- [THE RECORDS]:
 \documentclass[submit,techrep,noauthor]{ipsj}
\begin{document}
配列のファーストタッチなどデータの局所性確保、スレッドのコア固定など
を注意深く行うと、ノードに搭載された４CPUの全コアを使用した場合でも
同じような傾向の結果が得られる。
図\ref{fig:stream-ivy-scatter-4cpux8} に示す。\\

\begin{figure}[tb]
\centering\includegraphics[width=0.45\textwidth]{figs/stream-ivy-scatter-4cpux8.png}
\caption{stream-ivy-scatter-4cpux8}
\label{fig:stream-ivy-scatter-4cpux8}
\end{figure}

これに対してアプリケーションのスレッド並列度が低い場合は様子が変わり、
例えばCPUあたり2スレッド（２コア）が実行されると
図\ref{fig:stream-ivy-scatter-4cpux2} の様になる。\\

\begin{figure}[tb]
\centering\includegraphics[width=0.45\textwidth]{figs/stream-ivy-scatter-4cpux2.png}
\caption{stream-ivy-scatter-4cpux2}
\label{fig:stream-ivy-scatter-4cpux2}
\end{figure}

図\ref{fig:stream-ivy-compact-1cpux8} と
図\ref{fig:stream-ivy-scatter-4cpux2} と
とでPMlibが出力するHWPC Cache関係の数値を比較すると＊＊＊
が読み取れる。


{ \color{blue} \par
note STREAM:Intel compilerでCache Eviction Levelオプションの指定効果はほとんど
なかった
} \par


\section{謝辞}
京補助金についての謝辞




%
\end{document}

- [TASK DIRECTIONS]: Give the complete material back, word for word.

- [YOUR RESPONSE]:
 \documentclass[submit,techrep,noauthor]{ipsj}
\begin{document}
配列のファーストタッチなどデータの局所性確保、スレッドのコア固定など
を注意深く行うと、ノードに搭載された４CPUの全コアを使用した場合でも
同じような傾向の結果が得られる。
図\ref{fig:stream-ivy-scatter-4cpux8} に示す。\\

\begin{figure}[tb]
\centering\includegraphics[width=0.45\textwidth]{figs/stream-ivy-scatter-4cpux8.png}
\caption{stream-ivy-scatter-4cpux8}
\label{fig:stream-ivy-scatter-4cpux8}
\end{figure}

これに対してアプリケーションのスレッド並列度が低い場合は様子が変わり、
例えばCPUあたり2スレッド（２コア）が実行されると
図\ref{fig:stream-ivy-scatter-4cpux2} の様になる。\\

\begin{figure}[tb]
\centering\includegraphics[width=0.45\textwidth]{figs/stream-ivy-scatter-4cpux2.png}
\caption{stream-ivy-scatter-4cpux2}
\label{fig:stream-ivy-scatter-4cpux2}
\end{figure}

図\ref{fig:stream-ivy-compact-1cpux8} と
図\ref{fig:stream-ivy-scatter-4cpux2} と
とでPMlibが出力するHWPC Cache関係の数値を比較すると＊＊＊
が読み取れる。


{ \color{blue} \par
note STREAM:Intel compilerでCache Eviction Levelオプションの指定効果はほとんど
なかった
} \par


\section{謝辞}
京補助金についての謝辞




%
\end{document}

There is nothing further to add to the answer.